WHAT YOU WILL DO:
Tally the lines in these records that hold the string "features", and reply with the number alone.

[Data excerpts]
▬▬▬▬▬▬

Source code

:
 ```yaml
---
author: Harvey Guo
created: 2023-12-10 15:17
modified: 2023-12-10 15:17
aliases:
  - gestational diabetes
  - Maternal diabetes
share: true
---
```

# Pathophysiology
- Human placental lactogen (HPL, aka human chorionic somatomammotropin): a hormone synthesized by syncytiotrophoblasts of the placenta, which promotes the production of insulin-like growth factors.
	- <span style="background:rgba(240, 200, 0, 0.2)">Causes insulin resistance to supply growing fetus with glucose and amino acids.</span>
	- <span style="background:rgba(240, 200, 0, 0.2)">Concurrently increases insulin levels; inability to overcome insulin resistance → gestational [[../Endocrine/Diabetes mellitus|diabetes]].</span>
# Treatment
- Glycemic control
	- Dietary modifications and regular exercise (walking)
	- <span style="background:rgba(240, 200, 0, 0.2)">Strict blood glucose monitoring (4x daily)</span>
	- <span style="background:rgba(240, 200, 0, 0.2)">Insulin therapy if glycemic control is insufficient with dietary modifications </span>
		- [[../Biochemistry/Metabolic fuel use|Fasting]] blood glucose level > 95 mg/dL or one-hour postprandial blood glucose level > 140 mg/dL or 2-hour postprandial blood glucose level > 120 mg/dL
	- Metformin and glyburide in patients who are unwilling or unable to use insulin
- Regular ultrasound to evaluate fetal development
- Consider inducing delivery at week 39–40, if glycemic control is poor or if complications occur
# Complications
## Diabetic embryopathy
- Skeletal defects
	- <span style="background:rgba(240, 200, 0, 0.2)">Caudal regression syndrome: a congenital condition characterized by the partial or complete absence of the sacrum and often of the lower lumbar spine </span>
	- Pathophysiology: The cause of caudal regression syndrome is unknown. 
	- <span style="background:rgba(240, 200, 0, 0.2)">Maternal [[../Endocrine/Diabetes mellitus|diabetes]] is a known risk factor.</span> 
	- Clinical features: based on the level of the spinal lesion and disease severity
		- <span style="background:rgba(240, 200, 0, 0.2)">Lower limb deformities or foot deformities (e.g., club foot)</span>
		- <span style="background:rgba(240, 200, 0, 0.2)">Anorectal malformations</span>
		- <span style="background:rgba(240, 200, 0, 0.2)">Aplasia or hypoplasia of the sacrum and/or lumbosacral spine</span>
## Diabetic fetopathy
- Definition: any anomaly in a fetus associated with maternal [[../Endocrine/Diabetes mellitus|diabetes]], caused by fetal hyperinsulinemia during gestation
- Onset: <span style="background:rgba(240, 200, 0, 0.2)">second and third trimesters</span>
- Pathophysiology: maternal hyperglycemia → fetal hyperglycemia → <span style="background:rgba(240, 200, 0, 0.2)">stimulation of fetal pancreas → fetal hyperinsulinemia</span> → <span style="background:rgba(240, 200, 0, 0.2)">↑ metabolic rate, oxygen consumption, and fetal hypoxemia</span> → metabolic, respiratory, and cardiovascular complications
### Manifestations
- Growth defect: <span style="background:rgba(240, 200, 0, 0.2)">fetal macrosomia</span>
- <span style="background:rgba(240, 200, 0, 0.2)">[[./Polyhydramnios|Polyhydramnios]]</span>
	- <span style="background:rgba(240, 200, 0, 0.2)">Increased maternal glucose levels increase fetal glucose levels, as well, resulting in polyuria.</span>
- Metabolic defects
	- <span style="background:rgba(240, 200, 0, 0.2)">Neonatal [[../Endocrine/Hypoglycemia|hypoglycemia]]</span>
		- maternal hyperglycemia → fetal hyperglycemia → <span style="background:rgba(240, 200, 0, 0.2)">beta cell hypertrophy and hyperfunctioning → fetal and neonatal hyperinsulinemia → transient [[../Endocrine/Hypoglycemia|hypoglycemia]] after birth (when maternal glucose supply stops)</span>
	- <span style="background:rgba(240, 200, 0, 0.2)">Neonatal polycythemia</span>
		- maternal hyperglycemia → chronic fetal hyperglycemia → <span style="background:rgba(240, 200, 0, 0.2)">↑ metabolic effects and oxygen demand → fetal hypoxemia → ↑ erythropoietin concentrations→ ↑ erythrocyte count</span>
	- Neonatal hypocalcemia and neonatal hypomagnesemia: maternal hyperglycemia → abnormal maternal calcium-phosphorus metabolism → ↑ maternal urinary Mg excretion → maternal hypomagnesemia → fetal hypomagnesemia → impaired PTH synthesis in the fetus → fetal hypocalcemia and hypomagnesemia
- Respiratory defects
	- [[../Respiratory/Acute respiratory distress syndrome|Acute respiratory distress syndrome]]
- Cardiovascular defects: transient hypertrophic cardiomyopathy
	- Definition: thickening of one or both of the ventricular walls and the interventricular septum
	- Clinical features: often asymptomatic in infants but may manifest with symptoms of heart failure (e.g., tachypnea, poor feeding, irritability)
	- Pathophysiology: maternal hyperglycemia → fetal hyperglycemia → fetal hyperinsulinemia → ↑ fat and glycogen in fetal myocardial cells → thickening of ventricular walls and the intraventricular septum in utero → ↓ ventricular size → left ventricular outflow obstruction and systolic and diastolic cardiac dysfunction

▬▬▬▬▬▬

OUTPUT OF THE TASK:
2